Figure 3. Flow chart of example workflow.

For each enrichment analysis conducted, a checklist is provided to comply with reporting guidelines [28,62]. An example checklist is shown in Table 2.

Table 2. An example reporting checklist for enrichment analysis.
Reporting criteria Method or resource used
Origin of gene sets Reactome (2023-03-06)
Tool used ClusterProfiler v4.4.4
Statistical test used hypergeometric test
P-value correction for multiple comparisons FDR method
Background list Genes with >=10 reads per sample on average across all samples
Gene Selection Criteria DESeq2 FDR<0.05
ORA directionality Separate tests for up- and down-regulation
Data availability via dee2.io at accession SRP038101
Other parameters Min gene set size of 10

The software versions used in this example analysis are provided in Table 3.

Table 3. The software bundled in the example Docker image.
Software Version Purpose
Ubuntu 22.04 Operating System
R 4.2.2 Statistical computing language
nano 6.2 text editing
git 2.34.1 source control
R/kableExtra 1.3.4 render formatted tables
R/vioplot 0.4.0 violin charts
R/gplots 3.1.3 heatmaps
R/eulerr 7.0.0 Venn diagrams
BioC/getDEE2 1.8.0 fetch example RNA-seq data
BioC/DESeq2 1.38.3 differential expression
BioC/fgsea 1.24.0 functional class scoring
BioC/clusterProfiler 4.6.1 over-representation analysis
Bioc/mitch 1.10.0 multi-contrast enrichment

Reproducing this workflow is relatively quick and simple, requiring six commands and approximately four minutes starting from a base Linux install.
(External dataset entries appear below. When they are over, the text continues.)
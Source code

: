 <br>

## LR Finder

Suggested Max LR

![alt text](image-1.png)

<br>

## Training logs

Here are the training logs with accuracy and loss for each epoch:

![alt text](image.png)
The steps include installing Docker, pulling and running the container, running the R Markdown script, exiting the container and copy the newly created report from the container to the current working directory (Box 1).

sudo apt update && sudo apt install docker.io -y  # 30 sec
sudo docker run -it --entrypoint /bin/bash mziemann/enrichment_recipe #60 sec
Rscript -e 'rmarkdown::render("example.Rmd")' # 90 sec
exit
docker cp $(docker ps -aql):/enrichment_recipe/example.html . # instant
firefox example.html

Box 1. Linux shell commands to reproduce a transcriptome and enrichment analysis using a Docker image.

Demonstration

To demonstrate the utility of this workflow, we present the results of this example data analysis; it is a comparison of control and 5-azacitidine-treated AML3 cell transcriptomes with RNA-seq in triplicate [63]. We use this analysis to better understand the effect of DNA methyltransferase inhibitors on gene expression and elaborate upon previous findings [63], which mainly focused on the relationship between RNA expression and DNA methylation, but did not show results of a transcriptome-only enrichment analysis. Furthermore, we provide a comparison of the two most common approaches for enrichment analysis; ORA and FCS, and give guidance for interpreting results of such tests.
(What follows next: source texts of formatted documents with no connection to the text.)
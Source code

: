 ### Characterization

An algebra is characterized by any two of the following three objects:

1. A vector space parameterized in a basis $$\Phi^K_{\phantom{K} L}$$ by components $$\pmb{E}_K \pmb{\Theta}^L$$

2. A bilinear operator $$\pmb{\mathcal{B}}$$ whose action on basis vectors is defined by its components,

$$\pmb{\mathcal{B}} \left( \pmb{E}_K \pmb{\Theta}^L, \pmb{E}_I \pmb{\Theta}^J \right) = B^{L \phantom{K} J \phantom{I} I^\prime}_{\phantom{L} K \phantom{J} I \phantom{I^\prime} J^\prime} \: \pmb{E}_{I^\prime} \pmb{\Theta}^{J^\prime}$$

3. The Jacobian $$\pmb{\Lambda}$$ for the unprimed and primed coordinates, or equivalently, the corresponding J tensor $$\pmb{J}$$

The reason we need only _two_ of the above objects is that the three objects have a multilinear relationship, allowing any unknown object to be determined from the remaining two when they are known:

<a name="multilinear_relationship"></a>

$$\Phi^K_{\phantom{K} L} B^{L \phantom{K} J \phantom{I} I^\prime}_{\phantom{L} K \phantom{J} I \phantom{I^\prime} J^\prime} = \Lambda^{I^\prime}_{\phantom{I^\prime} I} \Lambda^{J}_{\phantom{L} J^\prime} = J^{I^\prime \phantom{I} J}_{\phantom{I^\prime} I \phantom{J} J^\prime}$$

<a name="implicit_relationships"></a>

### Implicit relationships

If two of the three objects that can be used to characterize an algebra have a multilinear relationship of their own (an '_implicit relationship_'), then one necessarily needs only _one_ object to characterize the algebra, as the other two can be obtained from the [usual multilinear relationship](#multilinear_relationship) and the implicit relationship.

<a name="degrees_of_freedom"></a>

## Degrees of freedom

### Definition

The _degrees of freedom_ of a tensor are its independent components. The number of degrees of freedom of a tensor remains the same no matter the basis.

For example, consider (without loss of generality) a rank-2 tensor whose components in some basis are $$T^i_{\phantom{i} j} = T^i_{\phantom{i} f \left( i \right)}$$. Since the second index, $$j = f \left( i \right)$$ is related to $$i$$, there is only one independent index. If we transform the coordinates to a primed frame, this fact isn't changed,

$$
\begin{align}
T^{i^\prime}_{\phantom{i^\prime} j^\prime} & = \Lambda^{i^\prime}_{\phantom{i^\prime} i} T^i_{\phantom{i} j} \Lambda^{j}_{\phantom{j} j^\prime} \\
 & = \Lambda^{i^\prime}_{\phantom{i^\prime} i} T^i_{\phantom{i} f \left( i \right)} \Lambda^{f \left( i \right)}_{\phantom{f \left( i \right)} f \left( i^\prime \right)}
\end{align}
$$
For quality control the number of reads per sample was calculated, and found to be in the range of 11-16M. Genes with fewer than 10 reads per sample on average were removed from the analysis, leaving 13,168 genes. A multi-dimensional scaling plot showed clustering of samples into their treatment groups, suggesting a robust effect of the chemical treatment (Figure 4A). Differential expression analysis revealed 3,598 differentially expressed genes with FDR<0.05, with 1,672 exhibiting higher expression and 1,926 exhibiting lower expression in 5-azacytidine treated cells (Figure 4B). Up and down-regulated gene sets were subjected to ORA separately, using the list of 13,168 genes as the background, and gene sets from REACTOME.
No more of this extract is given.